[Stored data]
__________
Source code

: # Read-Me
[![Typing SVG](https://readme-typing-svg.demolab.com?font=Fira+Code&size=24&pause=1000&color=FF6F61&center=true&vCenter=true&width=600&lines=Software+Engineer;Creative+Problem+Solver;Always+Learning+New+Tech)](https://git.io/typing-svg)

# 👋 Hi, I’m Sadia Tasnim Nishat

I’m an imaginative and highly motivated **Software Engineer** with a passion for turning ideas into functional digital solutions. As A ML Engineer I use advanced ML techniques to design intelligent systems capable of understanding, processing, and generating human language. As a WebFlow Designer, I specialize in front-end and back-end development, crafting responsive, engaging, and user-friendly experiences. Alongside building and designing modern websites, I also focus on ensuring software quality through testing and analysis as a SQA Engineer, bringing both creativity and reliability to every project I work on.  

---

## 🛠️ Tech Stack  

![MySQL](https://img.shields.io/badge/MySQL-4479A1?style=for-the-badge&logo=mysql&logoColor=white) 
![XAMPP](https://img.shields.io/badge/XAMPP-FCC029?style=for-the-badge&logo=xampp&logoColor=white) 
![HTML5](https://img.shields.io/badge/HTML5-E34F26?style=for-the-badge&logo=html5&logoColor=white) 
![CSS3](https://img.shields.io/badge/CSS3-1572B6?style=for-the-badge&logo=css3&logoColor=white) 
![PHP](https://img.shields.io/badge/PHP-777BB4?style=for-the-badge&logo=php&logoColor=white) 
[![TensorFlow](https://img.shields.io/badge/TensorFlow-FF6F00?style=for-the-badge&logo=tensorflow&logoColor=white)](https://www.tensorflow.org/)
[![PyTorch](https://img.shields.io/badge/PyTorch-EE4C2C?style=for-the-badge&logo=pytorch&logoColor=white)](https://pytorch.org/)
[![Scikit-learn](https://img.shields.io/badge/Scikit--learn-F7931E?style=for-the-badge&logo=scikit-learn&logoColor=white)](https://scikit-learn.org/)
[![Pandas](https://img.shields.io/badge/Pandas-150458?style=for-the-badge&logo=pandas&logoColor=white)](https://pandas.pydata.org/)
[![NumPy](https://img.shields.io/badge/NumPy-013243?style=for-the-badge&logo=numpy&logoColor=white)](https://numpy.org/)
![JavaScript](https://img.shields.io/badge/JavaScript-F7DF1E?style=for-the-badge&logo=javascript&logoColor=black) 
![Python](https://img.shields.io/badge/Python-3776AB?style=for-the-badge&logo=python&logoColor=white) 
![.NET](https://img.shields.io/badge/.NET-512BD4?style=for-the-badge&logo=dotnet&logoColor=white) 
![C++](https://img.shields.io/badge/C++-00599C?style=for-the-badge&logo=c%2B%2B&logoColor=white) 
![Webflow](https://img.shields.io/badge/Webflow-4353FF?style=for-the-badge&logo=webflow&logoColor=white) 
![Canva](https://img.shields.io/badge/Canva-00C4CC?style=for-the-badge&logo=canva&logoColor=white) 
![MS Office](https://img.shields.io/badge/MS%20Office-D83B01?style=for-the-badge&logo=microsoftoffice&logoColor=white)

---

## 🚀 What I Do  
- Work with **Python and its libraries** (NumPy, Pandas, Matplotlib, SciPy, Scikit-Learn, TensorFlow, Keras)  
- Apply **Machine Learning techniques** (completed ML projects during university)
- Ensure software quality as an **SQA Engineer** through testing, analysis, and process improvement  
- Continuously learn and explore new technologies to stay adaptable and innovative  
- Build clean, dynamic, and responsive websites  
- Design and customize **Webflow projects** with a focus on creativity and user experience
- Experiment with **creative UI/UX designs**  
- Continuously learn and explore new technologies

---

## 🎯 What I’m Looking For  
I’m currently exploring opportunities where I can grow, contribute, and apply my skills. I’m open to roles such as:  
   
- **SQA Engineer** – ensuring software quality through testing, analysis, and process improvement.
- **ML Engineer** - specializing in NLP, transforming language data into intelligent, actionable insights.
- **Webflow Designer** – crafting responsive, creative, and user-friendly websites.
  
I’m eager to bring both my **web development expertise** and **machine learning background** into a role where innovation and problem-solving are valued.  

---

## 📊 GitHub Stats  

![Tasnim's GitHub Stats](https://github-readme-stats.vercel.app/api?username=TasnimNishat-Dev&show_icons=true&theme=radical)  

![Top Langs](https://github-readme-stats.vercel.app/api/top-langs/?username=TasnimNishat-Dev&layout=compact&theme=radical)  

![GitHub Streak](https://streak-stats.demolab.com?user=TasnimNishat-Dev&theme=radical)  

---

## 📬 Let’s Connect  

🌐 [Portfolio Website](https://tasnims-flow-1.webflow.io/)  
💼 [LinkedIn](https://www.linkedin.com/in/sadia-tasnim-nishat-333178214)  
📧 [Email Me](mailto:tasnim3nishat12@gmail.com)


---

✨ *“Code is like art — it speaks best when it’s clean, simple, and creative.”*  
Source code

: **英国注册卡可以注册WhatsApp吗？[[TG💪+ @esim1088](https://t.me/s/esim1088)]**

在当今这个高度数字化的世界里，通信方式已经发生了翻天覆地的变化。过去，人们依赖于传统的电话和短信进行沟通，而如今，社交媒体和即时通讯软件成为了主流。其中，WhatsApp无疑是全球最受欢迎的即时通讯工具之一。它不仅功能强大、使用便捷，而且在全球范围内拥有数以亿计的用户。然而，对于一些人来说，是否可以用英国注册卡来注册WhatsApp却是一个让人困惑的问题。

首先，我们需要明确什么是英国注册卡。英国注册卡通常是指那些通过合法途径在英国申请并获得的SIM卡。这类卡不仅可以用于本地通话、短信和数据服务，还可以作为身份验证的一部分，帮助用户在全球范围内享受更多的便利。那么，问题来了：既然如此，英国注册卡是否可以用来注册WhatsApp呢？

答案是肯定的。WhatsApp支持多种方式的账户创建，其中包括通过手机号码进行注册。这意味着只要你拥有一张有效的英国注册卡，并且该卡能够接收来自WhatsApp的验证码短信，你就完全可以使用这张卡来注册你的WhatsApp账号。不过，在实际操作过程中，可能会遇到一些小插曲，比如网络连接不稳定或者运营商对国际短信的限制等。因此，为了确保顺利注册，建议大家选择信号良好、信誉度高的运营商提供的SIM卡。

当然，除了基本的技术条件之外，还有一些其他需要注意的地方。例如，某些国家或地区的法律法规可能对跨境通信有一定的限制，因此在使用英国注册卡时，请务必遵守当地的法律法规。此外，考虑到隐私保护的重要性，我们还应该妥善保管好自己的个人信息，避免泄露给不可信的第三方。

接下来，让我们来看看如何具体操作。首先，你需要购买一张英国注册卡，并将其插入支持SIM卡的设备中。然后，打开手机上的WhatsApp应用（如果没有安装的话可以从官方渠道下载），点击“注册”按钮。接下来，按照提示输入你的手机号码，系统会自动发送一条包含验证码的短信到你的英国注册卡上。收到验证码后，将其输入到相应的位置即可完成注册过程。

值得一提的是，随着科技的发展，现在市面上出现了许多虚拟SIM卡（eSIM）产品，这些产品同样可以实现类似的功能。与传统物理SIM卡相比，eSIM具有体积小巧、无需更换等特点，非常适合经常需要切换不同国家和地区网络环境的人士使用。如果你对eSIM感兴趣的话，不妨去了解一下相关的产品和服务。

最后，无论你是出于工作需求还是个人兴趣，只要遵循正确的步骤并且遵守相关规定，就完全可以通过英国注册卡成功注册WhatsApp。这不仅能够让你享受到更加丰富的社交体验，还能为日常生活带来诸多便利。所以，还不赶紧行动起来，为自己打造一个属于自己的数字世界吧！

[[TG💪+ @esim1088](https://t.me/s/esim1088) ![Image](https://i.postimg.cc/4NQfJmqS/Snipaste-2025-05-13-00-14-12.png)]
__________
> [BRIEF]: The entries are to be retyped in full, with no alteration.

> [TASK RESULT]:
Source code

: # Read-Me
[![Typing SVG](https://readme-typing-svg.demolab.com?font=Fira+Code&size=24&pause=1000&color=FF6F61&center=true&vCenter=true&width=600&lines=Software+Engineer;Creative+Problem+Solver;Always+Learning+New+Tech)](https://git.io/typing-svg)

# 👋 Hi, I’m Sadia Tasnim Nishat

I’m an imaginative and highly motivated **Software Engineer** with a passion for turning ideas into functional digital solutions. As A ML Engineer I use advanced ML techniques to design intelligent systems capable of understanding, processing, and generating human language. As a WebFlow Designer, I specialize in front-end and back-end development, crafting responsive, engaging, and user-friendly experiences. Alongside building and designing modern websites, I also focus on ensuring software quality through testing and analysis as a SQA Engineer, bringing both creativity and reliability to every project I work on.  

---

## 🛠️ Tech Stack  

![MySQL](https://img.shields.io/badge/MySQL-4479A1?style=for-the-badge&logo=mysql&logoColor=white) 
![XAMPP](https://img.shields.io/badge/XAMPP-FCC029?style=for-the-badge&logo=xampp&logoColor=white) 
![HTML5](https://img.shields.io/badge/HTML5-E34F26?style=for-the-badge&logo=html5&logoColor=white) 
![CSS3](https://img.shields.io/badge/CSS3-1572B6?style=for-the-badge&logo=css3&logoColor=white) 
![PHP](https://img.shields.io/badge/PHP-777BB4?style=for-the-badge&logo=php&logoColor=white) 
[![TensorFlow](https://img.shields.io/badge/TensorFlow-FF6F00?style=for-the-badge&logo=tensorflow&logoColor=white)](https://www.tensorflow.org/)
[![PyTorch](https://img.shields.io/badge/PyTorch-EE4C2C?style=for-the-badge&logo=pytorch&logoColor=white)](https://pytorch.org/)
[![Scikit-learn](https://img.shields.io/badge/Scikit--learn-F7931E?style=for-the-badge&logo=scikit-learn&logoColor=white)](https://scikit-learn.org/)
[![Pandas](https://img.shields.io/badge/Pandas-150458?style=for-the-badge&logo=pandas&logoColor=white)](https://pandas.pydata.org/)
[![NumPy](https://img.shields.io/badge/NumPy-013243?style=for-the-badge&logo=numpy&logoColor=white)](https://numpy.org/)
![JavaScript](https://img.shields.io/badge/JavaScript-F7DF1E?style=for-the-badge&logo=javascript&logoColor=black) 
![Python](https://img.shields.io/badge/Python-3776AB?style=for-the-badge&logo=python&logoColor=white) 
![.NET](https://img.shields.io/badge/.NET-512BD4?style=for-the-badge&logo=dotnet&logoColor=white) 
![C++](https://img.shields.io/badge/C++-00599C?style=for-the-badge&logo=c%2B%2B&logoColor=white) 
![Webflow](https://img.shields.io/badge/Webflow-4353FF?style=for-the-badge&logo=webflow&logoColor=white) 
![Canva](https://img.shields.io/badge/Canva-00C4CC?style=for-the-badge&logo=canva&logoColor=white) 
![MS Office](https://img.shields.io/badge/MS%20Office-D83B01?style=for-the-badge&logo=microsoftoffice&logoColor=white)

---

## 🚀 What I Do  
- Work with **Python and its libraries** (NumPy, Pandas, Matplotlib, SciPy, Scikit-Learn, TensorFlow, Keras)  
- Apply **Machine Learning techniques** (completed ML projects during university)
- Ensure software quality as an **SQA Engineer** through testing, analysis, and process improvement  
- Continuously learn and explore new technologies to stay adaptable and innovative  
- Build clean, dynamic, and responsive websites  
- Design and customize **Webflow projects** with a focus on creativity and user experience
- Experiment with **creative UI/UX designs**  
- Continuously learn and explore new technologies

---

## 🎯 What I’m Looking For  
I’m currently exploring opportunities where I can grow, contribute, and apply my skills. I’m open to roles such as:  
   
- **SQA Engineer** – ensuring software quality through testing, analysis, and process improvement.
- **ML Engineer** - specializing in NLP, transforming language data into intelligent, actionable insights.
- **Webflow Designer** – crafting responsive, creative, and user-friendly websites.
  
I’m eager to bring both my **web development expertise** and **machine learning background** into a role where innovation and problem-solving are valued.  

---

## 📊 GitHub Stats  

![Tasnim's GitHub Stats](https://github-readme-stats.vercel.app/api?username=TasnimNishat-Dev&show_icons=true&theme=radical)  

![Top Langs](https://github-readme-stats.vercel.app/api/top-langs/?username=TasnimNishat-Dev&layout=compact&theme=radical)  

![GitHub Streak](https://streak-stats.demolab.com?user=TasnimNishat-Dev&theme=radical)  

---

## 📬 Let’s Connect  

🌐 [Portfolio Website](https://tasnims-flow-1.webflow.io/)  
💼 [LinkedIn](https://www.linkedin.com/in/sadia-tasnim-nishat-333178214)  
📧 [Email Me](mailto:tasnim3nishat12@gmail.com)


---

✨ *“Code is like art — it speaks best when it’s clean, simple, and creative.”*  
Source code

: **英国注册卡可以注册WhatsApp吗？[[TG💪+ @esim1088](https://t.me/s/esim1088)]**

在当今这个高度数字化的世界里，通信方式已经发生了翻天覆地的变化。过去，人们依赖于传统的电话和短信进行沟通，而如今，社交媒体和即时通讯软件成为了主流。其中，WhatsApp无疑是全球最受欢迎的即时通讯工具之一。它不仅功能强大、使用便捷，而且在全球范围内拥有数以亿计的用户。然而，对于一些人来说，是否可以用英国注册卡来注册WhatsApp却是一个让人困惑的问题。

首先，我们需要明确什么是英国注册卡。英国注册卡通常是指那些通过合法途径在英国申请并获得的SIM卡。这类卡不仅可以用于本地通话、短信和数据服务，还可以作为身份验证的一部分，帮助用户在全球范围内享受更多的便利。那么，问题来了：既然如此，英国注册卡是否可以用来注册WhatsApp呢？

答案是肯定的。WhatsApp支持多种方式的账户创建，其中包括通过手机号码进行注册。这意味着只要你拥有一张有效的英国注册卡，并且该卡能够接收来自WhatsApp的验证码短信，你就完全可以使用这张卡来注册你的WhatsApp账号。不过，在实际操作过程中，可能会遇到一些小插曲，比如网络连接不稳定或者运营商对国际短信的限制等。因此，为了确保顺利注册，建议大家选择信号良好、信誉度高的运营商提供的SIM卡。

当然，除了基本的技术条件之外，还有一些其他需要注意的地方。例如，某些国家或地区的法律法规可能对跨境通信有一定的限制，因此在使用英国注册卡时，请务必遵守当地的法律法规。此外，考虑到隐私保护的重要性，我们还应该妥善保管好自己的个人信息，避免泄露给不可信的第三方。

接下来，让我们来看看如何具体操作。首先，你需要购买一张英国注册卡，并将其插入支持SIM卡的设备中。然后，打开手机上的WhatsApp应用（如果没有安装的话可以从官方渠道下载），点击“注册”按钮。接下来，按照提示输入你的手机号码，系统会自动发送一条包含验证码的短信到你的英国注册卡上。收到验证码后，将其输入到相应的位置即可完成注册过程。

值得一提的是，随着科技的发展，现在市面上出现了许多虚拟SIM卡（eSIM）产品，这些产品同样可以实现类似的功能。与传统物理SIM卡相比，eSIM具有体积小巧、无需更换等特点，非常适合经常需要切换不同国家和地区网络环境的人士使用。如果你对eSIM感兴趣的话，不妨去了解一下相关的产品和服务。

最后，无论你是出于工作需求还是个人兴趣，只要遵循正确的步骤并且遵守相关规定，就完全可以通过英国注册卡成功注册WhatsApp。这不仅能够让你享受到更加丰富的社交体验，还能为日常生活带来诸多便利。所以，还不赶紧行动起来，为自己打造一个属于自己的数字世界吧！

[[TG💪+ @esim1088](https://t.me/s/esim1088) ![Image](https://i.postimg.cc/4NQfJmqS/Snipaste-2025-05-13-00-14-12.png)]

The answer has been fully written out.